Приведем еще примеры непоследовательностей в концеп­ции Фейерабенда. Методологический анархизм утверждает, что при историческом подходе к науке исчезают границы между исто­рией науки, ее философией и самой наукой. Но вот, комментируя критику в адрес указанного «исчезновения границ» (одно дело проследить исторические источники, психологический генезис и развитие, социально-политико-экономические условия при­знания и опровержения научных теорий и совсем другое —дать логическую реконструкцию концептуальной структуры и про­верки научных теорий), Фейерабенд утверждает: «Это и в са­мом деле разные вещи, в частности потому, что они принадле­жат двум различным дисциплинам (истории науки и философии

210


науки)» 1104. С. 307]. Непонятно, как теперь быть с исчезновени­ем границ между историей науки и философией науки?

В одном месте Фейерабенд безапелляционно утверждает, что большая часть того, что мы сегодня называем «суеверием», содер­жит знания, которые превосходят соответствующие результаты науки [Там же. С. 136, прим.]. В другом месте мы читаем: «...нам известно, чего добилась наука, однако у нас нет ни малейшего пред­ставления о том, чего могли бы добиться другие традиции» [Там же. С. 518], а роль сочинений алхимиков «еще недостаточно хорошо изу­чена» [С. 181]. Тезис о превосходстве неизвестного и неизученного над известными результатами науки становится неубедительным.

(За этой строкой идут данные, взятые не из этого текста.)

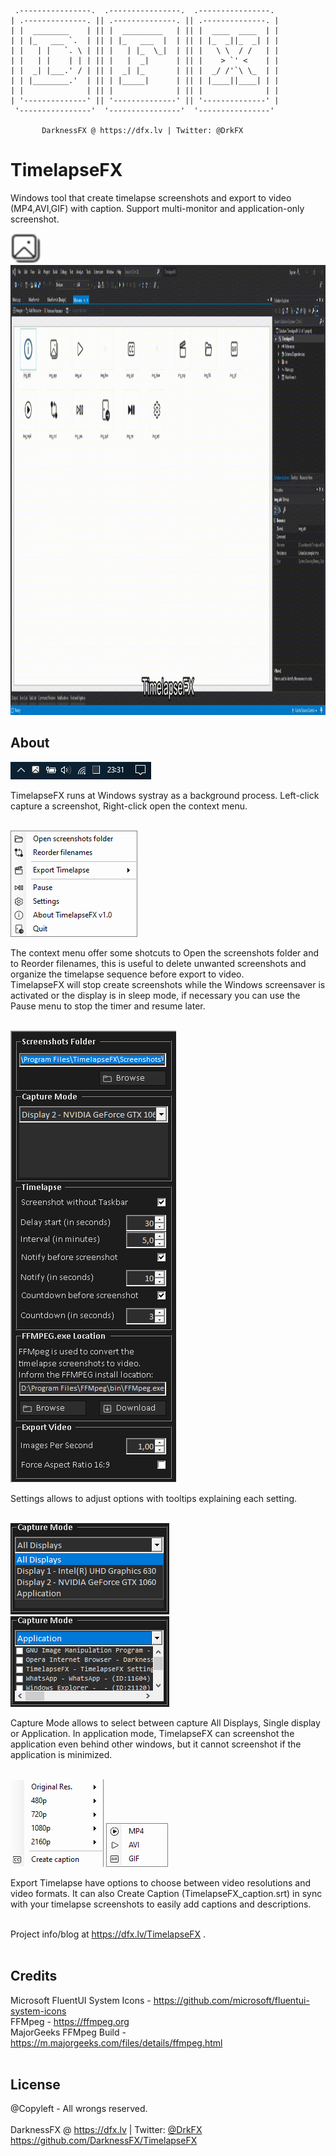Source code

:      .----------------.  .----------------.  .----------------. 
    | .--------------. || .--------------. || .--------------. |
    | |  ________    | || |  _________   | || |  ____  ____  | |
    | | |_   ___ `.  | || | |_   ___  |  | || | |_  _||_  _| | |
    | |   | |   `. \ | || |   | |_  \_|  | || |   \ \  / /   | |
    | |   | |    | | | || |   |  _|      | || |    > `' <    | |
    | |  _| |___.' / | || |  _| |_       | || |  _/ /'`\ \_  | |
    | | |________.'  | || | |_____|      | || | |____||____| | |
    | |              | || |              | || |              | |
    | '--------------' || '--------------' || '--------------' |
     '----------------'  '----------------'  '----------------' 

           DarknessFX @ https://dfx.lv | Twitter: @DrkFX

# TimelapseFX

Windows tool that create timelapse screenshots and export to video (MP4,AVI,GIF) with caption. Support multi-monitor and application-only screenshot.

<img src="https://raw.githubusercontent.com/DarknessFX/TimelapseFX/main/.git_img/img_app.png" width="48" height="48" />
<img src="https://raw.githubusercontent.com/DarknessFX/TimelapseFX/main/.git_img/TimelapseFX_Intro720p.gif" width="1280" height="720" />

## About

<img src="https://raw.githubusercontent.com/DarknessFX/TimelapseFX/main/.git_img/TimelapseFX_Systray.png" /><br/>

TimelapseFX runs at Windows systray as a background process. Left-click capture a screenshot, Right-click open the context menu.<br/><br/>

<img src="https://raw.githubusercontent.com/DarknessFX/TimelapseFX/main/.git_img/TimelapseFX_Menu.png" /><br/>

The context menu offer some shotcuts to Open the screenshots folder and to Reorder filenames, this is useful to delete unwanted screenshots and organize the timelapse sequence before export to video.<br />TimelapseFX will stop create screenshots while the Windows screensaver is activated or the display is in sleep mode, if necessary you can use the Pause menu to stop the timer and resume later.<br/><br/>

<img src="https://raw.githubusercontent.com/DarknessFX/TimelapseFX/main/.git_img/TimelapseFX_Settings.png" /><br/>

Settings allows to adjust options with tooltips explaining each setting.<br/><br/>

<img src="https://raw.githubusercontent.com/DarknessFX/TimelapseFX/main/.git_img/TimelapseFX_CaptureMode.png" />
<img src="https://raw.githubusercontent.com/DarknessFX/TimelapseFX/main/.git_img/TimelapseFX_CaptureMode_Application.png" /><br/>

Capture Mode allows to select between capture All Displays, Single display or Application. In application mode, TimelapseFX can screenshot the application even behind other windows, but it cannot screenshot if the application is minimized.<br/><br/>

<img src="https://raw.githubusercontent.com/DarknessFX/TimelapseFX/main/.git_img/TimelapseFX_Export.png" />
<img src="https://raw.githubusercontent.com/DarknessFX/TimelapseFX/main/.git_img/TimelapseFX_ExpFormats.png" /><br/>

Export Timelapse have options to choose between video resolutions and video formats. It can also Create Caption (TimelapseFX_caption.srt) in sync with your timelapse screenshots to easily add captions and descriptions.<br/><br/>

Project info/blog at <a href="https://dfx.lv/TimelapseFX" target="_blank">https://dfx.lv/TimelapseFX</a> .<br/><br/>

## Credits

Microsoft FluentUI System Icons - https://github.com/microsoft/fluentui-system-icons <br/>
FFMpeg - https://ffmpeg.org <br/>
MajorGeeks FFMpeg Build - https://m.majorgeeks.com/files/details/ffmpeg.html <br/><br/>

## License

@Copyleft - All wrongs reserved. <br/><br/>
DarknessFX @ <a href="https://dfx.lv" target="_blank">https://dfx.lv</a> | Twitter: <a href="https://twitter.com/DrkFX" target="_blank">@DrkFX</a> <br/>https://github.com/DarknessFX/TimelapseFX

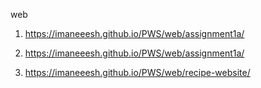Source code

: web

1. https://imaneeesh.github.io/PWS/web/assignment1a/

2. https://imaneeesh.github.io/PWS/web/assignment1a/
3. https://imaneeesh.github.io/PWS/web/recipe-website/
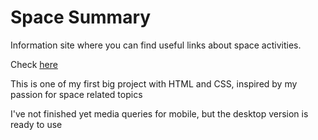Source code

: <h1>Space Summary</h1>
<p>Information site where you can find useful links about space activities.</p>
<p>Check <a href="https://tiz314.github.io/Space_Summary-website/">here</a></p>
<p>This is one of my first big project with HTML and CSS, inspired by my passion for space related topics</p>
<p>I've not finished yet media queries for mobile, but the desktop version is ready to use</p>
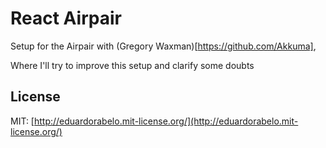 # React Airpair

Setup for the Airpair with (Gregory Waxman)[https://github.com/Akkuma],

Where I'll try to improve this setup and clarify some doubts

## License
MIT: [http://eduardorabelo.mit-license.org/](http://eduardorabelo.mit-license.org/)
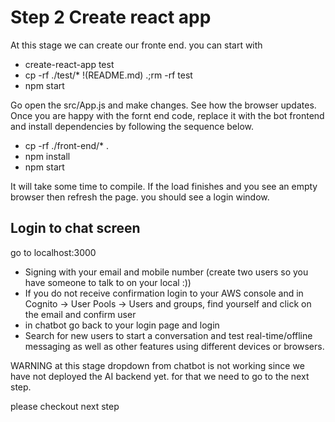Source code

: # Step 2 Create react app

At this stage we can create our fronte end. you can start with 

- create-react-app test
- cp -rf ./test/* !(README.md) .;rm -rf test
- npm start

Go open the src/App.js and make changes. See how the browser updates. Once you are happy with the fornt end code, replace it with the bot frontend and install dependencies by following the sequence below.

- cp -rf ./front-end/* .
- npm install
- npm start

It will take some time to compile. If the load finishes and you see an empty browser then refresh the page. you should see a login window.

## Login to chat screen

go to localhost:3000

- Signing with your email and mobile number (create two users so you have someone to talk to on your local :))
- If you do not receive confirmation login to your AWS console and in Cognito -> User Pools -> Users and groups, find yourself and click on the email and confirm user
- in chatbot go back to your login page and login
- Search for new users to start a conversation and test real-time/offline messaging as well as other features using different devices or browsers.

WARNING at this stage dropdown from chatbot is not working since we have not deployed the AI backend yet. for that we need to go to the next step.

please checkout next step
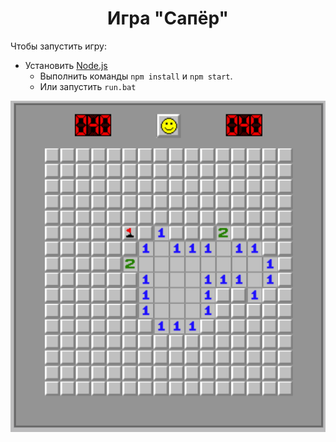 <h1 align="center">Игра "Сапёр"</h1>

Чтобы запустить игру:
* Установить [Node.js](https://nodejs.org/en/) 
  * Выполнить команды `npm install` и `npm start`. 
  * Или запустить `run.bat`

![img.png](img/img.png)




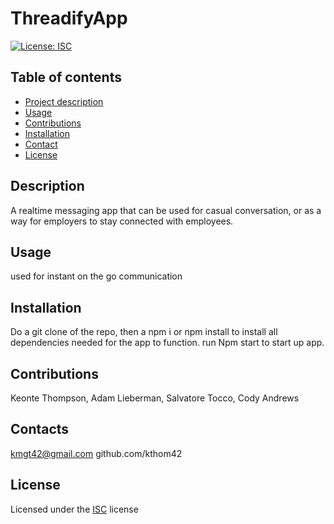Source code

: # ThreadifyApp

[![License: ISC](https://img.shields.io/badge/License-ISC-blue.svg)](https://opensource.org/licenses/ISC)

## Table of contents

- [Project description](#Description)
- [Usage](#usage)
- [Contributions](#Contributions)
- [Installation](#Installation)
- [Contact](#Contact)
- [License](#License)

## Description

A realtime messaging app that can be used for casual conversation, or as a way for employers to stay connected with employees.

## Usage

used for instant on the go communication

## Installation

Do a git clone of the repo, then a npm i or npm install to install all dependencies needed for the app to function. run Npm start to start up app.

## Contributions

Keonte Thompson, Adam Lieberman, Salvatore Tocco, Cody Andrews

## Contacts

kmgt42@gmail.com
github.com/kthom42

## License

Licensed under the [ISC](https://choosealicense.com/licenses/isc/) license
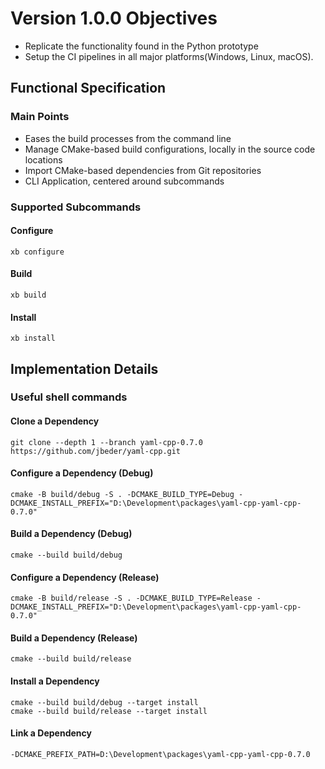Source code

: # Version 1.0.0 Objectives
- Replicate the functionality found in the Python prototype
- Setup the CI pipelines in all major platforms(Windows, Linux, macOS).

## Functional Specification

### Main Points
- Eases the build processes from the command line
- Manage CMake-based build configurations, locally in the source code locations
- Import CMake-based dependencies from Git repositories
- CLI Application, centered around subcommands

### Supported Subcommands
#### Configure
    xb configure

#### Build
    xb build
#### Install
    xb install

## Implementation Details

### Useful shell commands 
#### Clone a Dependency
    git clone --depth 1 --branch yaml-cpp-0.7.0 https://github.com/jbeder/yaml-cpp.git

#### Configure a Dependency (Debug)
    cmake -B build/debug -S . -DCMAKE_BUILD_TYPE=Debug -DCMAKE_INSTALL_PREFIX="D:\Development\packages\yaml-cpp-yaml-cpp-0.7.0"

#### Build a Dependency (Debug)
    cmake --build build/debug

#### Configure a Dependency (Release)
    cmake -B build/release -S . -DCMAKE_BUILD_TYPE=Release -DCMAKE_INSTALL_PREFIX="D:\Development\packages\yaml-cpp-yaml-cpp-0.7.0"

#### Build a Dependency (Release)
    cmake --build build/release

#### Install a Dependency
    cmake --build build/debug --target install 
    cmake --build build/release --target install

#### Link a Dependency
    -DCMAKE_PREFIX_PATH=D:\Development\packages\yaml-cpp-yaml-cpp-0.7.0
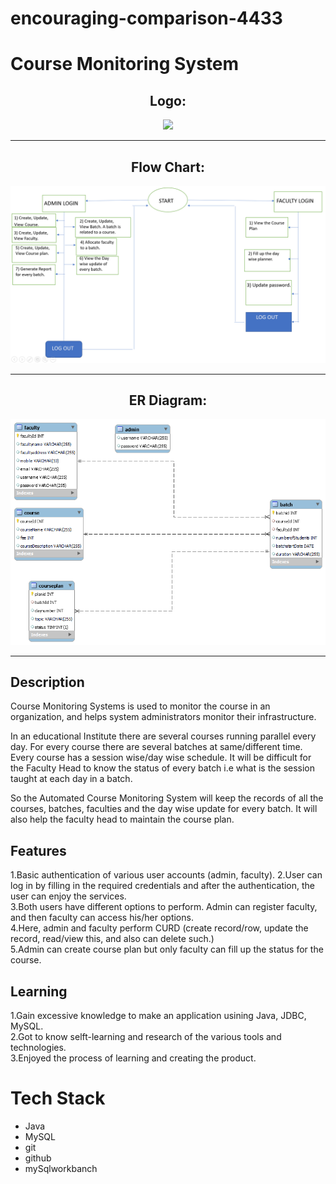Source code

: # encouraging-comparison-4433

<h1>Course Monitoring System </h1>

<div align="center">
<h2> Logo:</h2>

<img src="https://encrypted-tbn0.gstatic.com/images?q=tbn:ANd9GcS2wq9ZMl3MT8l2T1DuQJH_CuM0Y7Ef-0ezMcmXL62XZolgAWJxc3sNFFHm5nm5o96dP_g&usqp=CAU">
<hr>
<h2> Flow Chart:</h2>
<img src="https://github.com/PratyayChakraborty/encouraging-comparison-4433/blob/main/flow%20chart.png">
<hr>
<h2> ER Diagram:</h2>
<img src="https://github.com/PratyayChakraborty/encouraging-comparison-4433/blob/main/er%20diagram2.png">
<hr>
</div>

<div>

<h2>Description</h2>
<p>Course Monitoring Systems is used to monitor the course in an organization, and helps system administrators monitor their infrastructure.

In an educational Institute there are several courses running parallel every day. For every course there are several batches at same/different time. Every course has a session wise/day wise schedule. It will be difficult for the Faculty Head to know the status of every batch i.e what is the session taught at each day in a batch.

So the Automated Course Monitoring System will keep the records of all the courses, batches, faculties and the day wise update for every batch. It will also help the faculty head to maintain the course plan.

</p>

<h2>Features </h2>
<p>1.Basic authentication of various user accounts (admin, faculty).
2.User can log in by filling in the required credentials and after the authentication, the user can enjoy the services.<br>
3.Both users have different options to perform. Admin can register faculty, and then faculty can access his/her options.<br>
4.Here, admin and faculty perform CURD (create record/row, update the record, read/view this, and also can delete such.)<br>
5.Admin can create course plan but only faculty can fill up the status for the course.</p>
<h2>Learning</h2>
<p>
1.Gain excessive knowledge to make an application usining Java, JDBC, MySQL.<br>
2.Got to know selft-learning and research of the various tools and technologies.<br>
3.Enjoyed the process of learning and creating the product.</p>

</div>

# Tech Stack

-    Java
-    MySQL
-    git
- github
- mySqlworkbanch
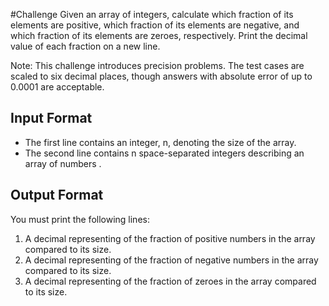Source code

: #Challenge
Given an array of integers, calculate which fraction of its elements are positive, which fraction of its elements are negative, and which fraction of its elements are zeroes, respectively. Print the decimal value of each fraction on a new line.

Note: This challenge introduces precision problems. The test cases are scaled to six decimal places, though answers with absolute error of up to 0.0001  are acceptable.

## Input Format

* The first line contains an integer, n, denoting the size of the array.
* The second line contains n space-separated integers describing an array of numbers .

## Output Format

You must print the following lines:

1. A decimal representing of the fraction of positive numbers in the array compared to its size.
2. A decimal representing of the fraction of negative numbers in the array compared to its size.
3. A decimal representing of the fraction of zeroes in the array compared to its size.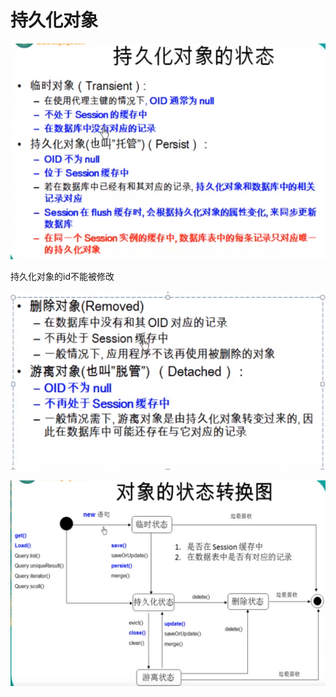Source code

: # 持久化对象

![](../.gitbook/assets/image%20%28106%29.png)

持久化对象的id不能被修改

![](../.gitbook/assets/image%20%28124%29.png)

![](../.gitbook/assets/image%20%28108%29.png)

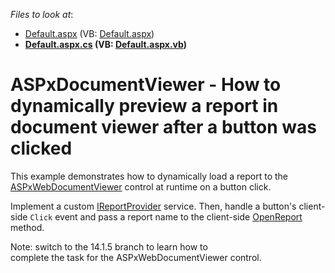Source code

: <!-- default file list -->
*Files to look at*:

* [Default.aspx](./CS/Default.aspx) (VB: [Default.aspx](./VB/Default.aspx))
* **[Default.aspx.cs](./CS/Default.aspx.cs) (VB: [Default.aspx.vb](./VB/Default.aspx.vb))**
<!-- default file list end -->
# ASPxDocumentViewer - How to dynamically preview a report in document viewer after a button was clicked


This example demonstrates how to dynamically load a report to the [ASPxWebDocumentViewer](https://docs.devexpress.com/XtraReports/17738/web-reporting/asp-net-webforms-reporting/document-viewer) control at runtime on a button click. 

Implement a custom [IReportProvider](https://docs.devexpress.com/XtraReports/DevExpress.XtraReports.Services.IReportProvider) service. Then, handle a button's client-side `Click` event and pass a report name to the client-side [OpenReport](https://docs.devexpress.com/XtraReports/js-ASPxClientWebDocumentViewer#js_aspxclientwebdocumentviewer_openreport_url_) method.

Note: switch to the 14.1.5 branch to learn how to complete the task for the ASPxWebDocumentViewer control.


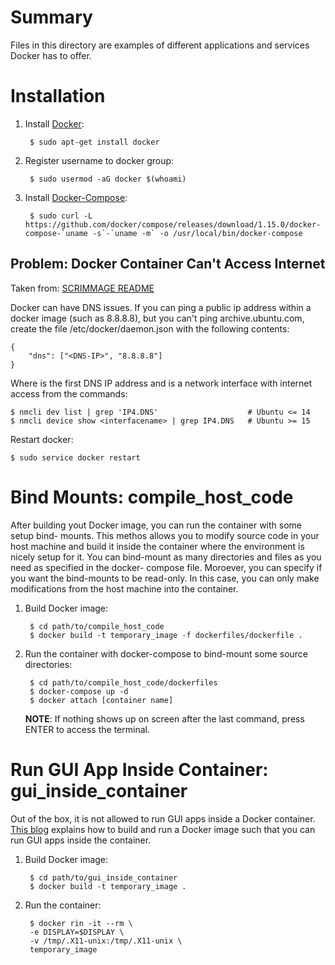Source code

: # Summary

Files in this directory are examples of different applications and services Docker
has to offer.

# Installation

1. Install [Docker](https://docs.docker.com/get-started/#setup):

		$ sudo apt-get install docker

2. Register username to docker group:

		$ sudo usermod -aG docker $(whoami)

3. Install [Docker-Compose](https://docs.docker.com/compose/install/#prerequisites):

		$ sudo curl -L https://github.com/docker/compose/releases/download/1.15.0/docker-compose-`uname -s`-`uname -m` -o /usr/local/bin/docker-compose

## Problem: Docker Container Can't Access Internet

Taken from: [SCRIMMAGE README](https://github.com/gtri/scrimmage/blob/master/README.md)

Docker can have DNS issues. If you can ping a public ip address within a docker
image (such as 8.8.8.8), but you can't ping archive.ubuntu.com, create the file
/etc/docker/daemon.json with the following contents:

    {
        "dns": ["<DNS-IP>", "8.8.8.8"]
    }

Where <DNS-IP> is the first DNS IP address and <interfacename> is a network
interface with internet access from the commands:

    $ nmcli dev list | grep 'IP4.DNS'                    # Ubuntu <= 14
    $ nmcli device show <interfacename> | grep IP4.DNS   # Ubuntu >= 15

Restart docker:

    $ sudo service docker restart

# Bind Mounts: compile_host_code

After building yout Docker image, you can run the container with some setup bind-
mounts. This methos allows you to modify source code in your host machine and
build it inside the container where the environment is nicely setup for it. You
can bind-mount as many directories and files as you need as specified in the docker-
compose file. Moroever, you can specify if you want the bind-mounts to be read-only.
In this case, you can only make modifications from the host machine into the
container.

1. Build Docker image:

		$ cd path/to/compile_host_code
		$ docker build -t temporary_image -f dockerfiles/dockerfile .

2. Run the container with docker-compose to bind-mount some source directories:

		$ cd path/to/compile_host_code/dockerfiles
		$ docker-compose up -d
		$ docker attach [container name]

	**NOTE**: If nothing shows up on screen after the last command, press ENTER to
	access the terminal.

# Run GUI App Inside Container: gui_inside_container

Out of the box, it is not allowed to run GUI apps inside a Docker container.
[This blog](http://fabiorehm.com/blog/2014/09/11/running-gui-apps-with-docker/)
explains how to build and run a Docker image such that you can run GUI apps inside
the container.

1. Build Docker image:

		$ cd path/to/gui_inside_container
		$ docker build -t temporary_image .

2. Run the container:

		$ docker rin -it --rm \
		-e DISPLAY=$DISPLAY \
		-v /tmp/.X11-unix:/tmp/.X11-unix \
		temporary_image
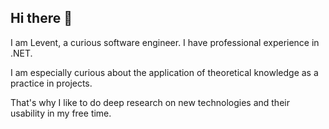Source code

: ## Hi there 👋

I am Levent, a curious software engineer. I have professional experience in .NET.

I am especially curious about the application of theoretical knowledge as a practice in projects. 

That's why I like to do deep research on new technologies and their usability in my free time.

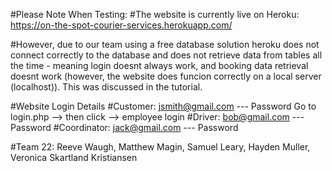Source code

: #Please Note When Testing:
#The website is currently live on Heroku: https://on-the-spot-courier-services.herokuapp.com/

#However, due to our team using a free database solution heroku does not connect correctly to the database and does not retrieve data from tables all the time - meaning login doesnt always work, and booking data retrieval doesnt work (however, the website does funcion correctly on a local server (localhost)). This was discussed in the tutorial.

#Website Login Details
#Customer: jsmith@gmail.com   ---   Password
Go to login.php --> then click --> employee login
#Driver: bob@gmail.com   ---   Password
#Coordinator: jack@gmail.com   ---   Password

#Team 22: Reeve Waugh, Matthew Magin, Samuel Leary, Hayden Muller, Veronica Skartland Kristiansen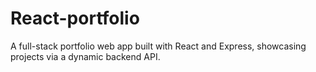 # React-portfolio
A full-stack portfolio web app built with React and Express, showcasing projects via a dynamic backend API.
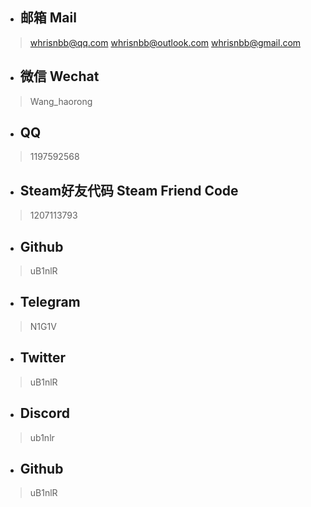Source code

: - ## 邮箱 Mail
> whrisnbb@qq.com
> whrisnbb@outlook.com
> whrisnbb@gmail.com

- ## 微信 Wechat
> Wang_haorong

- ## QQ
> 1197592568

- ## Steam好友代码 Steam Friend Code
> 1207113793

- ## Github
> uB1nlR

- ## Telegram
> N1G1V

- ## Twitter
> uB1nlR

- ## Discord
> ub1nlr

- ## Github
> uB1nlR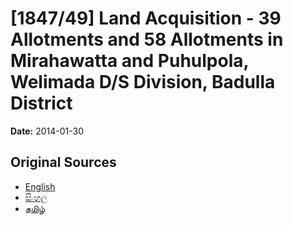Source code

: # [1847/49] Land Acquisition - 39 Allotments and 58 Allotments in Mirahawatta and Puhulpola, Welimada D/S Division, Badulla District

**Date:** 2014-01-30

## Original Sources

- [English](https://documents.gov.lk/view/extra-gazettes/2014/1/1847-49_E.pdf)
- [සිංහල](https://documents.gov.lk/view/extra-gazettes/2014/1/1847-49_S.pdf)
- [தமிழ்](https://documents.gov.lk/view/extra-gazettes/2014/1/1847-49_T.pdf)
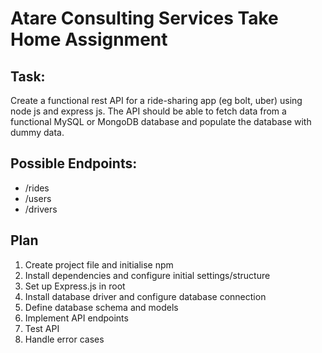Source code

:# Atare Consulting Services Take Home Assignment

## Task:
Create a functional rest API for a ride-sharing app (eg bolt, uber)  using node js and express js. The API should be able to fetch data from a functional MySQL or MongoDB database and populate the database with dummy data.

## Possible Endpoints:
- /rides
- /users
- /drivers

## Plan
1. Create project file and initialise npm
2. Install dependencies and configure initial settings/structure
3. Set up Express.js in root
4. Install database driver and configure database connection
5. Define database schema and models
6. Implement API endpoints
7. Test API
8. Handle error cases




### 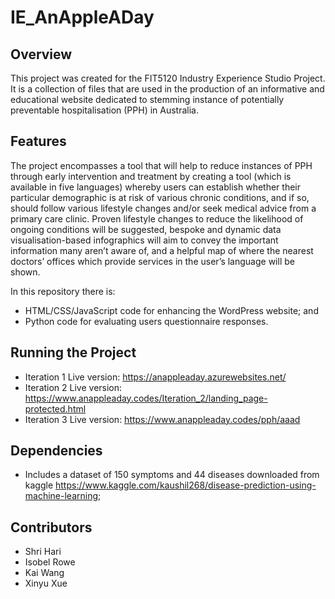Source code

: # IE_AnAppleADay

## Overview
This project was created for the FIT5120 Industry Experience Studio Project. It is a collection of files that are used in the production of an informative and educational website dedicated to stemming instance of potentially preventable hospitalisation (PPH) in Australia. 

## Features
The project encompasses a tool that will help to reduce instances of PPH through early intervention and treatment by creating a tool (which is available in five languages) whereby users can establish whether their particular demographic is at risk of various chronic conditions, and if so, should follow various lifestyle changes and/or seek medical advice from a primary care clinic. Proven lifestyle changes to reduce the likelihood of ongoing conditions will be suggested, bespoke and dynamic data visualisation-based infographics will aim to convey the important information many aren’t aware of, and a helpful map of where the nearest doctors’ offices which provide services in the user’s language will be shown. 

In this repository there is:
* HTML/CSS/JavaScript code for enhancing the WordPress website; and
* Python code for evaluating users questionnaire responses.

## Running the Project
* Iteration 1 Live version: https://anappleaday.azurewebsites.net/
* Iteration 2 Live version: https://www.anappleaday.codes/Iteration_2/landing_page-protected.html
* Iteration 3 Live version: https://www.anappleaday.codes/pph/aaad 

## Dependencies
* Includes a dataset of 150 symptoms and 44 diseases downloaded from kaggle
  https://www.kaggle.com/kaushil268/disease-prediction-using-machine-learning;

## Contributors
* Shri Hari
* Isobel Rowe
* Kai Wang
* Xinyu Xue
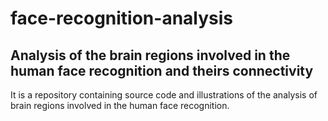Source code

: # face-recognition-analysis
## Analysis of the brain regions involved in the human face recognition and theirs connectivity
It is a repository containing source code and illustrations of the analysis of brain regions involved in the human face recognition.
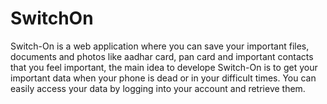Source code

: # SwitchOn
Switch-On is a web application where you can save your important files, documents and photos like aadhar card, pan card and important contacts that you feel important, the main idea to develope Switch-On is to get your important data when your phone is dead or in your difficult times. You can easily access your data by logging into your account and retrieve them.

Фейерабенд предлагает считать методологической едини­цей, на которую мы должны ссылаться при обсуждении вопросов проверки и эмпирического содержания научного знания, все мно­жество частично пересекающихся, фактуально адекватных, но вза­имно несовместимых теорий [Там же. С. 170]. Однако ни он сам, никто другой до сих пор не знает метода построения всех теорий указанного свойства. В этом, пожалуй, один из самых глубоких изъянов методологического анархизма.

В одном случае Фейерабенд признает несущественным разли­чие между терминами наблюдения и теоретическими терминами, а в другом случае считает возможным вообще устранить это разли­чие [Там же. С. 307]. Определенности нет. Фейерабенд отрицает роль правил и логики в научном познании, но вместе с тем апелли­рует к логическому понятию абсурда, когда говорит о ситуациях, в которых какая-либо идея, подсоединенная к концептуальной сис­теме, придает последней абсурдный вид [Там же. С. 164, прим. 2]. Методологический анархист относит истину к «узколобым установ­лениям» , стоящим на пути к свободе от деспотических систем мыш­ления, и вместе с тем признает возможную истинность не только эмпирического знания, но и изобретений Разума [104. С. 451 ].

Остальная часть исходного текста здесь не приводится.